Implications for glacial advances in the northern Tien Shan Our results show that 10Be exposure dating of large bedrocklandslide deposits has significant potential to augment existing records of Quaternary landscape evolution in the Tien Shan. There are complications due to the possibility of superimposed deposits, inheritance, and/or subsequent reactivation; deposits at higher elevations may further be subject to periglacial reworking. However, at sites of multiple superimposed landslide deposits, substantial scatter of ages may be explained by combined geomorphic, sedimentological, and weathering characteristics, which are indispensable for identifying primary emplacement features of large catastrophic bedrock landslides. Ages of older low-lying deposits deliver consistent ages, and may be substantiated by 14C dating of gastropod shells from stratigraphically related loess-flow deposits that are ubiquitous in the subalpine parts of the Tien Shan. The 10Be ages help constrain the timing and extent of late Quaternary glacier advances in the northern Kyrgyz Tien Shan. The inferred timings of large catastrophic rock-slope failure at Aksu and Ukok overlap, within external error bars, with the proposed ‘Aksai’ and ‘Ala Bash’ glacial advances of Koppes et al. (2008), respectively. This overlap may simply reflect the broad error margins and uncertainties in the regional glacial chronology, as large bedrock instabilities are typically, though not exclusively, associated with interglacial or at least ice-free conditions (e.g. Hewitt, 2009). Comparing our data with those of Koppes et al. (2008) supports this notion, as the inferred failure ages occupy local minima in the probability density of ages associated with glacial advances. In this context Alamyedin and Ukok may be considered as postglacial, and
Aksu as an interglacial landslide despite dating to Marine Oxygen Isotope Stage 4 (MIS 4). The reconstruction of former ELAs remains only crudely resolved based on regional interpolation from a small number of 10Be and OSL ages of moraines per drainage basin, and faces the problem of distinguishing potential outliers, different assumptions on erosion rates, and use of varying calculation schemes (Koppes et al., 2008; Narama et al., 2007, 2009; Xu et al., 2010; Fig. 6). We suspect that the uncertainty of this interpolation is highest along the northern margin of the Tien Shan, where datable glacial deposits are scarce, and climatic variability due to incoming moist westerly airflow is highest. There, in the Ala Archa valley Koppes et al. (2008) noted a number of remnant benches that were interpreted as till or outwash, suggesting that Pleistocene glaciers could have advanced to ~ 1400 m asl. In the adjacent Alamyedin valley, which shares all the major topographic characteristics, the maximum altitude to which valley glaciers could have advanced without significantly reshaping the Alamyedin landslide deposit and its preserved base after 15–11 ka is 1730 m asl.
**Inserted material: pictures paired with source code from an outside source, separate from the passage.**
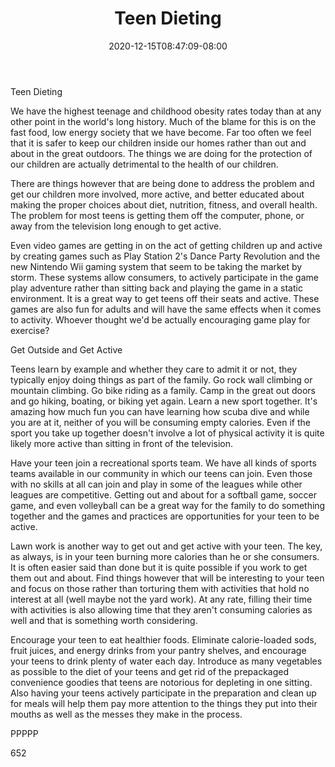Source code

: ﻿---
title: "Teen Dieting"
date: 2020-12-15T08:47:09-08:00
description: "TXT Tips for Web Success"
featured_image: "/images/TXT.jpg"
tags: ["TXT"]
---

Teen Dieting

We have the highest teenage and childhood obesity rates today than at any other point in the world's long history. Much of the blame for this is on the fast food, low energy society that we have become. Far too often we feel that it is safer to keep our children inside our homes rather than out and about in the great outdoors. The things we are doing for the protection of our children are actually detrimental to the health of our children.

There are things however that are being done to address the problem and get our children more involved, more active, and better educated about making the proper choices about diet, nutrition, fitness, and overall health. The problem for most teens is getting them off the computer, phone, or away from the television long enough to get active.

Even video games are getting in on the act of getting children up and active by creating games such as Play Station 2's Dance Party Revolution and the new Nintendo Wii gaming system that seem to be taking the market by storm. These systems allow consumers, to actively participate in the game play adventure rather than sitting back and playing the game in a static environment. It is a great way to get teens off their seats and active. These games are also fun for adults and will have the same effects when it comes to activity. Whoever thought we'd be actually encouraging game play for exercise?

Get Outside and Get Active

Teens learn by example and whether they care to admit it or not, they typically enjoy doing things as part of the family. Go rock wall climbing or mountain climbing. Go bike riding as a family. Camp in the great out doors and go hiking, boating, or biking yet again. Learn a new sport together. It's amazing how much fun you can have learning how scuba dive and while you are at it, neither of you will be consuming empty calories. Even if the sport you take up together doesn't involve a lot of physical activity it is quite likely more active than sitting in front of the television.

Have your teen join a recreational sports team. We have all kinds of sports teams available in our community in which our teens can join. Even those with no skills at all can join and play in some of the leagues while other leagues are competitive. Getting out and about for a softball game, soccer game, and even volleyball can be a great way for the family to do something together and the games and practices are opportunities for your teen to be active.

Lawn work is another way to get out and get active with your teen. The key, as always, is in your teen burning more calories than he or she consumers. It is often easier said than done but it is quite possible if you work to get them out and about. Find things however that will be interesting to your teen and focus on those rather than torturing them with activities that hold no interest at all (well maybe not the yard work). At any rate, filling their time with activities is also allowing time that they aren't consuming calories as well and that is something worth considering. 

Encourage your teen to eat healthier foods. Eliminate calorie-loaded sods, fruit juices, and energy drinks from your pantry shelves, and encourage your teens to drink plenty of water each day. Introduce as many vegetables as possible to the diet of your teens and get rid of the prepackaged convenience goodies that teens are notorious for depleting in one sitting. Also having your teens actively participate in the preparation and clean up for meals will help them pay more attention to the things they put into their mouths as well as the messes they make in the process.

PPPPP

652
Hence, this landslide is clearly postglacial. Using the drainage basin's maximum headwall elevation of 4850 m asl, which we derived from SRTM90 digital elevation data, and assuming a toeto-headwall altitude ratio (THAR) of 0.4 and 0.5, we infer a minimum ELA of 2980 m and 3290 m, respectively (Fig. 7). Similarly, ice could not have extended below ~ 1800 m asl after ~63 ka in the Aksu valley based on the external errors of the three consistent 10Be ages (Table 1). In fact, the Aksu landslide deposit is located near the proposed ELA of the LGML advance in the northern Kyrgyz Range during Marine Oxygen Isotope Stage 4 (Fig. 6; Koppes et al., 2008). Yet the landslide predates the glacial advance. Depending on whether we assume a THAR of 0.4 or 0.5, the ELA required to advance glaciers to the upstream face of the dissected rockslide dam is 2820 and 3080 m, respectively (Fig. 7). Given the consistency of our 10 Be ages at Aksu we infer that any LGML glacier advances in this valley would have to either predate ~ 63 ka or remained much less extensive with an ELA as much as 400 m higher than earlier estimates
Figure 7. Topographic swath profiles across the Kyrgyz and far western Terskey Ranges, featuring locations of Alamyedin and Aksu, as well as Ukok landslide deposits (black polygons labeled LS), respectively. Horizontal lines are recent equilibrium line altitudes (ELAs) with gray shading and whiskers indicating estimated errors. Dark gray areas labeled LGML are ELAs during “Local” Glacial Maximum reconstructed by Koppes et al. (2008); whisker denotes estimated error range. Black boxes encompass range of ELAs reconstructed using assumed toe-to-headwall altitude ratios (THAR) of 0.4 and 0.5 from the upstream base of landslide deposits (white labels are inferred 10Be ages).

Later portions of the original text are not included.